On Tue, 2013-04-23 at 06:04 +0100, Sengul Thomas wrote:
> Hello,
> 
> While I was doing some tests in Arndale board, the network (iperf)
> throughput suddenly decreases to 5Mbps (from 100Mbps) out of nowhere.
> 
> This typically happens when I generate traffic using iperf (100Mbps)
> while installing some packages using apt-get in dom0.
> Whenever this behavior happens, I can not see any distinguishable logs
> from any places.

How strange. Do you get any packet loss or just slow delivery of the
packets which are flowing?

This is traffic from the dom0 to the outside world, rather than between
virtual machines on the same host, right?
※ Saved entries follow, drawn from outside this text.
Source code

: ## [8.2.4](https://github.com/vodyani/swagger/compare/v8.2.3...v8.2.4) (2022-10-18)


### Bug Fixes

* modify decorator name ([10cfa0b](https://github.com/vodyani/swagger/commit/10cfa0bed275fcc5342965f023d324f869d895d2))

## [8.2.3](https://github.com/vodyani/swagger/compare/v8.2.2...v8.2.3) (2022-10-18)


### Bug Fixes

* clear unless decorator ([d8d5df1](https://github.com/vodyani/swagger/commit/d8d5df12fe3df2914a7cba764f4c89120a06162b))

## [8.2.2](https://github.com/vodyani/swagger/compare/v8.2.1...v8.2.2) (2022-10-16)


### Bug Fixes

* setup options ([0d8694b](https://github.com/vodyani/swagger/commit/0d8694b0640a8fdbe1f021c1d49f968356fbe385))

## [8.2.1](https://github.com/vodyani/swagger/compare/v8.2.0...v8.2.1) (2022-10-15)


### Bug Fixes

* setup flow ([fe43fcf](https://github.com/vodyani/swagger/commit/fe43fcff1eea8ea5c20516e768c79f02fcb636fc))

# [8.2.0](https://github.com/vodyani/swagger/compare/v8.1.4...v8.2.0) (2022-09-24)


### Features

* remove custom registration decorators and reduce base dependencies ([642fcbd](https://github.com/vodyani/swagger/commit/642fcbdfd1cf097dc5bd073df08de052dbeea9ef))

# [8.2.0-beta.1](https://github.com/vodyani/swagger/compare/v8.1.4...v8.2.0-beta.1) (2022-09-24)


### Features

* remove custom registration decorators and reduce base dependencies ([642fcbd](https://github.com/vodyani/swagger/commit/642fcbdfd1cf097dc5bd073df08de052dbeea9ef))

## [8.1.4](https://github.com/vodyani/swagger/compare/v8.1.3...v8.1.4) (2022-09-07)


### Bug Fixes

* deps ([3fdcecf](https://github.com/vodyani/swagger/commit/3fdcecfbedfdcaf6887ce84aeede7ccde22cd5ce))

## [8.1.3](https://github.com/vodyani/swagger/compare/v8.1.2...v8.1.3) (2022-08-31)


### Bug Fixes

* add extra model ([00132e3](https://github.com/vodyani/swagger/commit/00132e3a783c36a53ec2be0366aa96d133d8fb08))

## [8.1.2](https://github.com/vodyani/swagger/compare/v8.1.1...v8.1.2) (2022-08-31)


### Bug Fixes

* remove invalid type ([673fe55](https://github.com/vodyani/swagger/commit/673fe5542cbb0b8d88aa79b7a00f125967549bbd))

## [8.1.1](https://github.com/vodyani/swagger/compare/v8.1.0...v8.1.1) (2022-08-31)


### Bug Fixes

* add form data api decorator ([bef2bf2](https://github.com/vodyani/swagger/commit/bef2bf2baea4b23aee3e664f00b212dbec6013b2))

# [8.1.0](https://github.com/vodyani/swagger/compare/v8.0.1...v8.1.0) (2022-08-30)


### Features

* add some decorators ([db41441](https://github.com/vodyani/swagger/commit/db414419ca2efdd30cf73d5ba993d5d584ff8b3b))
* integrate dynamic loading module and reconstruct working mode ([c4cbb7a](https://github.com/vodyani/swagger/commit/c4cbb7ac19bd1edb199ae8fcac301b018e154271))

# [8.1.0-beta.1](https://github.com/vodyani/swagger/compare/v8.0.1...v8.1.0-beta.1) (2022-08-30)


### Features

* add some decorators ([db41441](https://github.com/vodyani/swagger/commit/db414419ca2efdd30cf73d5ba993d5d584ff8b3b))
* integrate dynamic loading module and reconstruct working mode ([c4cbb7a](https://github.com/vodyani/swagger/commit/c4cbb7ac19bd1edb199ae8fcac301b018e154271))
> After some debugging, I found that usb_hcd_irq handler
> (linux/drivers/usb/core/hcd.c)
> is not called and the pending requests are only handled by periodic
> timer (100ms).
> That is the reason of the sharp throughput reduction. I also checked
> that the flag for
> usb_hcd_irq is not disabled in Linux, and saw no reason for not
> calling usb_hcd_irq.

So is the Arndale using a USB Ethernet device?

> This is quite a odd behavior since I can not see this happening when I
> run native linux
> on top of Arndale, so I guess it is somehow related to xen (maybe vgic
> delivery).
> 
> I would like to know if there is any tracing or debugging helpers (for
> vgic and evt_chn)

If this is traffic with the outside world over a physical NIC (USB or
otherwise) then vgic is the one to concentrate on, evtchn would be for
virtual devices only.

> in Xen or Linux to see further what triggers this behavior.
> I'm a bit tired of using printk all over the places :)

If you press the Ctrl-A key three times (assuming you didn't change it
with the consswitch hypervisor command line option) then you should get
some info about the vgic's state from the 'q' debug key.

It would also be useful to examine the physical interrupt to be sure it
was arriving at the hypervisor. On x86 the 'i' key dumps information
about the physical interrupts (see
xen/arch/x86/irq.c:dump_irqs_keyhandler) but AFAIK there is no
equivalent on ARM, apart from a little bit of hardware state printed by
the 'q' key. If you wanted to code up a more comprehensive dump of the
physical GIC state and wire it up to 'i; that would be very useful here
as well as in the future I imagine.

Thanks,
Ian.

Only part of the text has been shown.